What this task involves ::
With no edits of any kind, print each record that follows.

Data to use ::
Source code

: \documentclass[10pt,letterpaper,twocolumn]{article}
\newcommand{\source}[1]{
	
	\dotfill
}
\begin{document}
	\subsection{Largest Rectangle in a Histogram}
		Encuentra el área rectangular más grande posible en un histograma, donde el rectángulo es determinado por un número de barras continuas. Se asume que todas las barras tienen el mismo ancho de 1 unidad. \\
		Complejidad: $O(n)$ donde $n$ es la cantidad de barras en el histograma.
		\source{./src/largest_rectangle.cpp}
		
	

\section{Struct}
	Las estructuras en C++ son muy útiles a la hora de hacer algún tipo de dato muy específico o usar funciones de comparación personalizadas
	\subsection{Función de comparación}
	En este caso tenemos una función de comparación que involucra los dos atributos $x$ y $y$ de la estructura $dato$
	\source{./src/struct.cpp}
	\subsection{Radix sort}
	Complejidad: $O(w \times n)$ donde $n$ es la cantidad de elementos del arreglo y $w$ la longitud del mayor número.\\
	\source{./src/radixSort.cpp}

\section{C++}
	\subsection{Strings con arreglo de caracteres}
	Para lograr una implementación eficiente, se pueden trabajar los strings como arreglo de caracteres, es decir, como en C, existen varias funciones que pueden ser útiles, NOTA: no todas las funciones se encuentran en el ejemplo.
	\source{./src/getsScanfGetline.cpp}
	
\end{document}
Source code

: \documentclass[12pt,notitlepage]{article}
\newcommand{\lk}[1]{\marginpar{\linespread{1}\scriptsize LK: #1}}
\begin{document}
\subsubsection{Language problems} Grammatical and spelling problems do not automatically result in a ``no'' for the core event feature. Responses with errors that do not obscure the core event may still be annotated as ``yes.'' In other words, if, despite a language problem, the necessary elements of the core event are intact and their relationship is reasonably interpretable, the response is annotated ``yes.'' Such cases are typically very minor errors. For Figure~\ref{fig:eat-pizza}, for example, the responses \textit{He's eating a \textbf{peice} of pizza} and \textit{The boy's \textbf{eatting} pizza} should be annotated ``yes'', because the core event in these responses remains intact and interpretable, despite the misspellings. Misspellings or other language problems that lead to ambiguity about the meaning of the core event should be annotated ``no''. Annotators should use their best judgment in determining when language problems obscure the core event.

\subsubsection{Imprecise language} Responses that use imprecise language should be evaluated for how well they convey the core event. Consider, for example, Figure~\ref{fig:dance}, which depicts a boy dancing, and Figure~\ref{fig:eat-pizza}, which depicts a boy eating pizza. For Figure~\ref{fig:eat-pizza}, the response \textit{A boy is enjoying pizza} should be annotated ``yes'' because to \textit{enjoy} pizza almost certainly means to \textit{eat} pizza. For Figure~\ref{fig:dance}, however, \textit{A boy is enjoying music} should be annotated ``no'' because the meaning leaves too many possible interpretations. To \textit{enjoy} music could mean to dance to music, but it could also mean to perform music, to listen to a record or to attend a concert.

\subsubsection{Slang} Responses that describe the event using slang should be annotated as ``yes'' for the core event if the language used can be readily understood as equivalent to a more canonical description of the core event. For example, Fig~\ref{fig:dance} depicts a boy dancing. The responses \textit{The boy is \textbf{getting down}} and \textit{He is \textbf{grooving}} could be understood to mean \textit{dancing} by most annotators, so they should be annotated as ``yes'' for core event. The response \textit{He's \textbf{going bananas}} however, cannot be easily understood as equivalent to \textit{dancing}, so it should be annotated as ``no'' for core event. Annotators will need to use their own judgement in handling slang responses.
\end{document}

Task result ::
Source code

: \documentclass[10pt,letterpaper,twocolumn]{article}
\newcommand{\source}[1]{
	
	\dotfill
}
\begin{document}
	\subsection{Largest Rectangle in a Histogram}
		Encuentra el área rectangular más grande posible en un histograma, donde el rectángulo es determinado por un número de barras continuas. Se asume que todas las barras tienen el mismo ancho de 1 unidad. \\
		Complejidad: $O(n)$ donde $n$ es la cantidad de barras en el histograma.
		\source{./src/largest_rectangle.cpp}
		
	

\section{Struct}
	Las estructuras en C++ son muy útiles a la hora de hacer algún tipo de dato muy específico o usar funciones de comparación personalizadas
	\subsection{Función de comparación}
	En este caso tenemos una función de comparación que involucra los dos atributos $x$ y $y$ de la estructura $dato$
	\source{./src/struct.cpp}
	\subsection{Radix sort}
	Complejidad: $O(w \times n)$ donde $n$ es la cantidad de elementos del arreglo y $w$ la longitud del mayor número.\\
	\source{./src/radixSort.cpp}

\section{C++}
	\subsection{Strings con arreglo de caracteres}
	Para lograr una implementación eficiente, se pueden trabajar los strings como arreglo de caracteres, es decir, como en C, existen varias funciones que pueden ser útiles, NOTA: no todas las funciones se encuentran en el ejemplo.
	\source{./src/getsScanfGetline.cpp}
	
\end{document}
Source code

: \documentclass[12pt,notitlepage]{article}
\newcommand{\lk}[1]{\marginpar{\linespread{1}\scriptsize LK: #1}}
\begin{document}
\subsubsection{Language problems} Grammatical and spelling problems do not automatically result in a ``no'' for the core event feature. Responses with errors that do not obscure the core event may still be annotated as ``yes.'' In other words, if, despite a language problem, the necessary elements of the core event are intact and their relationship is reasonably interpretable, the response is annotated ``yes.'' Such cases are typically very minor errors. For Figure~\ref{fig:eat-pizza}, for example, the responses \textit{He's eating a \textbf{peice} of pizza} and \textit{The boy's \textbf{eatting} pizza} should be annotated ``yes'', because the core event in these responses remains intact and interpretable, despite the misspellings. Misspellings or other language problems that lead to ambiguity about the meaning of the core event should be annotated ``no''. Annotators should use their best judgment in determining when language problems obscure the core event.

\subsubsection{Imprecise language} Responses that use imprecise language should be evaluated for how well they convey the core event. Consider, for example, Figure~\ref{fig:dance}, which depicts a boy dancing, and Figure~\ref{fig:eat-pizza}, which depicts a boy eating pizza. For Figure~\ref{fig:eat-pizza}, the response \textit{A boy is enjoying pizza} should be annotated ``yes'' because to \textit{enjoy} pizza almost certainly means to \textit{eat} pizza. For Figure~\ref{fig:dance}, however, \textit{A boy is enjoying music} should be annotated ``no'' because the meaning leaves too many possible interpretations. To \textit{enjoy} music could mean to dance to music, but it could also mean to perform music, to listen to a record or to attend a concert.

\subsubsection{Slang} Responses that describe the event using slang should be annotated as ``yes'' for the core event if the language used can be readily understood as equivalent to a more canonical description of the core event. For example, Fig~\ref{fig:dance} depicts a boy dancing. The responses \textit{The boy is \textbf{getting down}} and \textit{He is \textbf{grooving}} could be understood to mean \textit{dancing} by most annotators, so they should be annotated as ``yes'' for core event. The response \textit{He's \textbf{going bananas}} however, cannot be easily understood as equivalent to \textit{dancing}, so it should be annotated as ``no'' for core event. Annotators will need to use their own judgement in handling slang responses.
\end{document}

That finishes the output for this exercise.